Just give it the right input and it turns on its masters.

[+] 123pie123|4 years ago|reply
Neuralnet/ ML version of "Order 66"
[+] high_byte|4 years ago|reply
useless. they suggested no means to execute the malware - once it is extracted the antivirus WILL detect the unmodified malware. you'd be better off zipping with password or even simple XOR over the data would "evade" detection... until you run it raw.
[+] rjmunro|4 years ago|reply
I can imagine that in some circumstances, it's possible if an evil insider downloads some random large random data files, it may trigger alarms. If they download a large Neural Network Model, that would be expected for whatever work they do - they could legitimately ask for it to be whitelisted by their firewall. They'd then have to write a small python script from memory to extract the malware, but it's pretty unlikely.

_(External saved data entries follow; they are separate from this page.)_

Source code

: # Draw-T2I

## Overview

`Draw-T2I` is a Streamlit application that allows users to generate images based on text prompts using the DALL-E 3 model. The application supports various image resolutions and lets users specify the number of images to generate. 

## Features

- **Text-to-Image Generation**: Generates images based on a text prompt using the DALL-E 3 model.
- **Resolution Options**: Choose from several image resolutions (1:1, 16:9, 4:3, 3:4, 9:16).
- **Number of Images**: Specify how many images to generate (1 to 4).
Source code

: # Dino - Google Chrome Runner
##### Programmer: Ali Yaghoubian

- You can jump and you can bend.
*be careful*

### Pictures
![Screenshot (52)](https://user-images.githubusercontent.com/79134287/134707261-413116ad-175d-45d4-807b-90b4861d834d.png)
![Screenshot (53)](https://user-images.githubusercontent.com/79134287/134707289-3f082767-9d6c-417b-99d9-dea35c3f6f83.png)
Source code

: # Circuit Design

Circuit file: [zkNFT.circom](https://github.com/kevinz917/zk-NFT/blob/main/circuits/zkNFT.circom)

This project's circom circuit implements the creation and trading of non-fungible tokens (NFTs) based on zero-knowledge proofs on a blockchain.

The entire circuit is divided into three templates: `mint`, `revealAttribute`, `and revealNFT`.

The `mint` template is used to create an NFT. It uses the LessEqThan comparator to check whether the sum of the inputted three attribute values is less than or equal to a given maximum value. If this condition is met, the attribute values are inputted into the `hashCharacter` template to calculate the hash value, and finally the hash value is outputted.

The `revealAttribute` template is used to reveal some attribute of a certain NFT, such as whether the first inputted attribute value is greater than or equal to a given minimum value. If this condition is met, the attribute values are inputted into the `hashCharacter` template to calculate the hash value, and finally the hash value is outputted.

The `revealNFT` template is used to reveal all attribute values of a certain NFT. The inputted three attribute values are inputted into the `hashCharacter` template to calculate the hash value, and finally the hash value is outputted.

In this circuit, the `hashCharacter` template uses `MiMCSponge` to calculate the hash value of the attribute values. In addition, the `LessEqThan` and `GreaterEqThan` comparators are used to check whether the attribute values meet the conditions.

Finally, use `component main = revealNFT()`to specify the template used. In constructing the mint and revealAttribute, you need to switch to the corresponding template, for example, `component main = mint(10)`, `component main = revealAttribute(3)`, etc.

[+] CloselyChunky|4 years ago|reply
AFAIK antivirus systems do (did?) not scan RAM, only persistent memory. So decrypting/decoding the malware in-memory and jumping into the code should avoid detection. That's how "runtime crypters" work or used to work a few years ago.
[+] bencollier49|4 years ago|reply
I'm rather looking forward to / dreading the spectacle of people poisoning the Copilot training set with obfuscated malware...
[+] theshadowknows|4 years ago|reply
I was thinking the same thing. Would it be feasible to hide dozens or even hundreds of small pieces of code that, when deployed enough times, operate together as one large piece of malware. Say a few lines of code here that cause some memory to leak in a server context. A few over there that cause the server to occasionally reach out to some public destination and a few others that, if they should so happen to be reached out to will know the origin is poisoned and set in motion some sort of attack…it would be the opposite approach to highly targeted attacks. But, if we have tools that offer up code snippets then surely we’re going to have people blindly using them just through inexperience. So it seems plausible at least that it could act as an attack vector.